‘Dear President, we asked for a strong man in the club… nothing. We asked for clarity… Nothing’. So said the words on a banner held in the Curva Nord by Inter fans. After a 2-2 draw with Catania extended their winless run to seven games and with the Nerazzurri laying 7th in Serie A, what has gone wrong at Italy’s second biggest club?
The word crisis is over-used in Calcio, often used when a big club draws a game or a coach loses two games in a row. But the word crisis can be used when one of the giants of the world game hasn’t won for seven matches, faces elimination from the Champions League and appears to lack direction so soon after conquering the world under in 2010. Things turned so sour in Sunday nights draw with Catania that fans jeered off Curva idol Esteban Cambiasso, reducing the Argentine to tears.
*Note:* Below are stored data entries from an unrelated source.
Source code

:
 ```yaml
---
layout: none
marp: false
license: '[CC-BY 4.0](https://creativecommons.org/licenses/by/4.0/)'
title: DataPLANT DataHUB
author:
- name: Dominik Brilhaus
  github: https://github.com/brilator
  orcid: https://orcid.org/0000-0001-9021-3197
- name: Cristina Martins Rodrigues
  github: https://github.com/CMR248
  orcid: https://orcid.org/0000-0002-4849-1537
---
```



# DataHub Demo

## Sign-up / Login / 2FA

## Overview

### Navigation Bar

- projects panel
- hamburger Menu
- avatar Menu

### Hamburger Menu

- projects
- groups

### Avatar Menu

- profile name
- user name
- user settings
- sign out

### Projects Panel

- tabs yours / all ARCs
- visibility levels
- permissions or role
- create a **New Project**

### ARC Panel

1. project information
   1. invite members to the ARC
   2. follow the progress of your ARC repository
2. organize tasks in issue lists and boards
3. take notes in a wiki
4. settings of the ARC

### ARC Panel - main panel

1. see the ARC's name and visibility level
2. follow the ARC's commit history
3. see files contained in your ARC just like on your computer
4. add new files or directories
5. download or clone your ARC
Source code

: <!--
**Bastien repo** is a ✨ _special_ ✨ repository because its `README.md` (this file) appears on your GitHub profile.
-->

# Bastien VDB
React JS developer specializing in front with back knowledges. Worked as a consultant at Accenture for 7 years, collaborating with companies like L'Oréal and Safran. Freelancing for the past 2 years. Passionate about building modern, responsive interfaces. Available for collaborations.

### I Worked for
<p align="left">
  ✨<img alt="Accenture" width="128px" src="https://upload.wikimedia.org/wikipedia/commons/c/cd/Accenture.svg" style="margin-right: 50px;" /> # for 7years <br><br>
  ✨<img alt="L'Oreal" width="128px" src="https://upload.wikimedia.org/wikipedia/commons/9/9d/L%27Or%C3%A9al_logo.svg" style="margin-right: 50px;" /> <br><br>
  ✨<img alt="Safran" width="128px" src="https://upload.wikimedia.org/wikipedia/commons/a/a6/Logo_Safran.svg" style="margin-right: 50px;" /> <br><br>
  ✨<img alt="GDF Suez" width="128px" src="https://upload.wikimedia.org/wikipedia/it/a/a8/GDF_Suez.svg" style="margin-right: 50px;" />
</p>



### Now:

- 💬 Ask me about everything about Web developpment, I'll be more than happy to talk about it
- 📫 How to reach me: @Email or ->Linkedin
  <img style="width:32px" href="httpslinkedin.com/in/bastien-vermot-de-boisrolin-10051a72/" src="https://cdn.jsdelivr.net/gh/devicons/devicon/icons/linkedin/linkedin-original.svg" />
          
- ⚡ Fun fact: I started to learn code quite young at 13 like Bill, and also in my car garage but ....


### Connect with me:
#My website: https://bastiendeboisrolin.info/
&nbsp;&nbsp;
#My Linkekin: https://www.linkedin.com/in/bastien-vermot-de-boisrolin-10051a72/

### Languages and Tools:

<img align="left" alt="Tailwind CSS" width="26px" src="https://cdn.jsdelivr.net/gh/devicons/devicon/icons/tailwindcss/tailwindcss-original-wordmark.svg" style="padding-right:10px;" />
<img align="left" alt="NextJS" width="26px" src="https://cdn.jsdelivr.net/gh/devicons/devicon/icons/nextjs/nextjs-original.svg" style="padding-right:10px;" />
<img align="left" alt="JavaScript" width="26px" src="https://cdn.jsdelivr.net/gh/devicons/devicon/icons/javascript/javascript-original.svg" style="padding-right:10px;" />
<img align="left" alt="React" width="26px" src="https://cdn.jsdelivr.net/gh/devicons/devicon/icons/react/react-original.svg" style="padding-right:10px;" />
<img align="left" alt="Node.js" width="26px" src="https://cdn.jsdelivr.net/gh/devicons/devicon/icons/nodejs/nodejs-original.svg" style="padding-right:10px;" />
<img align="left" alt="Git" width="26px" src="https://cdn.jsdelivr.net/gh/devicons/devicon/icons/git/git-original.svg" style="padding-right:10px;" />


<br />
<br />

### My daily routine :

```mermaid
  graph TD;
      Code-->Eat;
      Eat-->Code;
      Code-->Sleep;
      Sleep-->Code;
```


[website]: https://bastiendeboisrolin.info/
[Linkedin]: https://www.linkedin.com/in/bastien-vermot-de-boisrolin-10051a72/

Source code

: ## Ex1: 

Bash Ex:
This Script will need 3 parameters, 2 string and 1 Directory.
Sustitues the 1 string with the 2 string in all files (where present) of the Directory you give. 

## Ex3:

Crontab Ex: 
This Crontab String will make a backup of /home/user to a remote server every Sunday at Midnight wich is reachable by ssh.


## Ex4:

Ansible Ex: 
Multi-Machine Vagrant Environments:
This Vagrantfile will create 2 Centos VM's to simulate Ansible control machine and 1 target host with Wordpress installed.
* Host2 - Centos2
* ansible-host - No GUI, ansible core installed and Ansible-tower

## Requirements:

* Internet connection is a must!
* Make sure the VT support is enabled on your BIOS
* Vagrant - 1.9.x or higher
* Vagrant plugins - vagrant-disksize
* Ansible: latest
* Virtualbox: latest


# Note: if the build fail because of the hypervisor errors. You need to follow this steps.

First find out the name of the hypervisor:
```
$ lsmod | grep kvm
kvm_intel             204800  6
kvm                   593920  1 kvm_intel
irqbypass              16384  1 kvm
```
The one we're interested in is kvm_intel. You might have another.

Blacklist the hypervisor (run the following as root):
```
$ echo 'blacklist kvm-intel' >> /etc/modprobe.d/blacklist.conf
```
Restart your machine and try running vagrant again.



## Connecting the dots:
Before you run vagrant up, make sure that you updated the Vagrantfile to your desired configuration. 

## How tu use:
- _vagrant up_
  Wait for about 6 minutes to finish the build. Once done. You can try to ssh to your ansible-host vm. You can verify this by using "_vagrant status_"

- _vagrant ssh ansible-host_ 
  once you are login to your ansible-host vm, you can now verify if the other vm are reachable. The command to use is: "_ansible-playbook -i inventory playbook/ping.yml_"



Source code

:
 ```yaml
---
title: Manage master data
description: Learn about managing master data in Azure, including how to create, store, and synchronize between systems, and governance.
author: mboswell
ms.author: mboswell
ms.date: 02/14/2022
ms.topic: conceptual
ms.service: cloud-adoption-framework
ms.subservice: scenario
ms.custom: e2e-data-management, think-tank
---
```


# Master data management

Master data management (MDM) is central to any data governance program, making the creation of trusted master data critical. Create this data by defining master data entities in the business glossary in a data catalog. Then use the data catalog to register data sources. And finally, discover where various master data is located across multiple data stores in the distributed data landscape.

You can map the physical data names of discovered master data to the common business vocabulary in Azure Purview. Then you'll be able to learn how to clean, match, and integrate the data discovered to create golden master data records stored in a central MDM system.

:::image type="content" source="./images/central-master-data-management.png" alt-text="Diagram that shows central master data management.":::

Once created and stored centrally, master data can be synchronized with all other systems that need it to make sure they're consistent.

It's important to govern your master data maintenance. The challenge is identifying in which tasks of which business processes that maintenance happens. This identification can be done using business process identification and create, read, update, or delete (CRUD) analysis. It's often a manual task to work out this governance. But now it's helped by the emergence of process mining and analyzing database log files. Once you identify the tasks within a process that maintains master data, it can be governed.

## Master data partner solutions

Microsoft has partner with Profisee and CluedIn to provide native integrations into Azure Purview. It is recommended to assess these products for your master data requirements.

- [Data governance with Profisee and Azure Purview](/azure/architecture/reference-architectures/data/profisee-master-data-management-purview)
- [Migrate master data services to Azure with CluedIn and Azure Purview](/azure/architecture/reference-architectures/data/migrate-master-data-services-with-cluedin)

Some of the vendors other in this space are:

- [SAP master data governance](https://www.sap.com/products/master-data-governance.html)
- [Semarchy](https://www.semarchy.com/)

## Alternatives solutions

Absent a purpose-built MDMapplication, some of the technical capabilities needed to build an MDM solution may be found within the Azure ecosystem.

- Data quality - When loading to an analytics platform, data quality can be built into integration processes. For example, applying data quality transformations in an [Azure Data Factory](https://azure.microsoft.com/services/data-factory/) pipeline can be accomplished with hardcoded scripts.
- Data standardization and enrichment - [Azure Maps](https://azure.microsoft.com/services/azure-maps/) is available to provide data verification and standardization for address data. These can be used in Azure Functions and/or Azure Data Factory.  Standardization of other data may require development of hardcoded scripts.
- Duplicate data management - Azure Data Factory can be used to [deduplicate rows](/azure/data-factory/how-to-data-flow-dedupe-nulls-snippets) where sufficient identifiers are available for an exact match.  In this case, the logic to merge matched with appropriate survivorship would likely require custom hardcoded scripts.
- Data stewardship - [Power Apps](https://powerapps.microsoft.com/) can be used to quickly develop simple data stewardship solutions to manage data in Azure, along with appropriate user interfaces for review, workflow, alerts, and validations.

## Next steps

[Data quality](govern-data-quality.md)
So often the darling of Interisti, it seems no-one is immune from the fans wrath. Coach Claudio Ranieri has received criticism, but is he responsible for the current run, or has time caught up with an ageing squad not appropriately addressed in the most recent transfer windows? Sporting Director Marco Branca will have some serious questions to answer in the coming days and weeks.
The average age of Inter’s starting 11 against the Sicilians was 30.3 years old, an amazing number in the modern game. A quick glance down the 18 named in Ranieri’s squad highlights the lack of fresh blood coming through the side, but most importantly the younger players that are in the squad are seemingly not of an important club like Inter’s standard. Nagatomo is often caught out too high up the pitch, Faraoni may have potential but was anonymous in the first half, whilst Zarate is far from the player Lazio fans remembered when he first arrived in Italy. The fact that the veteran tactician asked youngsters Joel Obi and Andrea Poli to rescue Inter when they were 2-0 down aptly sums the situation up, neither player justifying such responsibility in past games.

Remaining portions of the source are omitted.